### Chapter 5

### Complexity

An essential aspect to data structures is algorithms. Data structures are implemented using algorithms. An algorithm is a procedure that you can write as a C function or program or any other language. An algorithm states explicitly how the data will be manipulated.

### Algorithm Complexity

Algorithmic complexity is concerned about how fast or slow particular algorithm performs. We define complexity as a numerical function T (n) - time versus the input size n.

Usually, the efficiency or running time of an algorithm is stated as a function relating the input length to the number of steps, known as time complexity, or volume of memory, known as space complexity.

We want to define time taken by an algorithm without depending on the implementation details. But you agree that T (n) does depend on the implementation! A given algorithm will take different amounts of time on the same inputs depending on such factors as: processor speed; instruction set, disk speed, brand of compiler and etc. The way around is to estimate efficiency of each algorithm asymptotically. We will measure time T (n) as the number of elementary "steps" (defined in any way), provided each such step takes constant time.

What to Measures?

CPU Time

Memory

Number of steps

Number of particular operations

Asymptotic complexity

### Space Complexity

When we design an algorithm to solve a problem, it needs some computer memory to complete its execution. For any algorithm, memory is required for the following purposes...

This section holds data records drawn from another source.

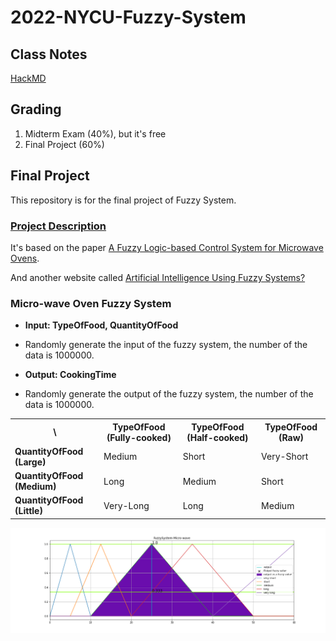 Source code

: # 2022-NYCU-Fuzzy-System

## Class Notes

[HackMD](https://hackmd.io/rLC9LMnATJKHMG7UsQZQBQ)

## Grading

1. Midterm Exam (40%), but it's free
2. Final Project (60%)

## Final Project

This repository is for the final project of Fuzzy System.

### [Project Description](Fuzzy_system.pdf)

It's based on the paper [A Fuzzy Logic-based Control System for Microwave Ovens](https://iopscience.iop.org/article/10.1088/1742-6596/1577/1/012021/pdf).

And another website called [Artificial Intelligence Using Fuzzy Systems?](https://tealfeed.com/artificial-intelligence-using-fuzzy-systems-am2lq)

### Micro-wave Oven Fuzzy System

* **Input: TypeOfFood, QuantityOfFood**

* Randomly generate the input of the fuzzy system, the number of the data is 1000000.

* **Output: CookingTime**

* Randomly generate the output of the fuzzy system, the number of the data is 1000000.


<center>
    <table>
    <tr>
        <th> 
            \
        </th>
        <th>
            TypeOfFood (Fully-cooked)
        </th>
        <th>
            TypeOfFood (Half-cooked)
        </th>
        <th>
            TypeOfFood (Raw)
    </tr>
    <tr>
        <td>
            <strong>QuantityOfFood (Large)</strong>
        </td>
        <td>
            Medium
        </td>
         <td>
            Short
        </td>
         <td>
            Very-Short
        </td>
    </tr>
    <tr>
        <td>
            <strong>QuantityOfFood (Medium)</strong>
        </td>
        <td>
            Long
        </td>
         <td>
            Medium
        </td>
         <td>
            Short
        </td>
    </tr>
    <tr>
        <td>
            <strong>QuantityOfFood (Little)</strong>
        </td>
        <td>
            Very-Long
        </td>
         <td>
            Long
        </td>
         <td>
            Medium
        </td>
    </tr>
    </table>
</center>

![](FuzzySystem-Micro-wave.png)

Memory required to store program instructions

Memory required to store constant values

Memory required to store variable values

And for few other things

Definition:

Total amount of computer memory required by an algorithm to complete its execution is called as space complexity of that algorithm

Generally, when a program is under execution it uses the computer memory for THREE reasons. They are as follows...

Instruction Space: It is the amount of memory used to store compiled version of instructions.

Environmental Stack: It is the amount of memory used to store information of partially executed functions at the time of function call.

Data Space: It is the amount of memory used to store all the variables and constants.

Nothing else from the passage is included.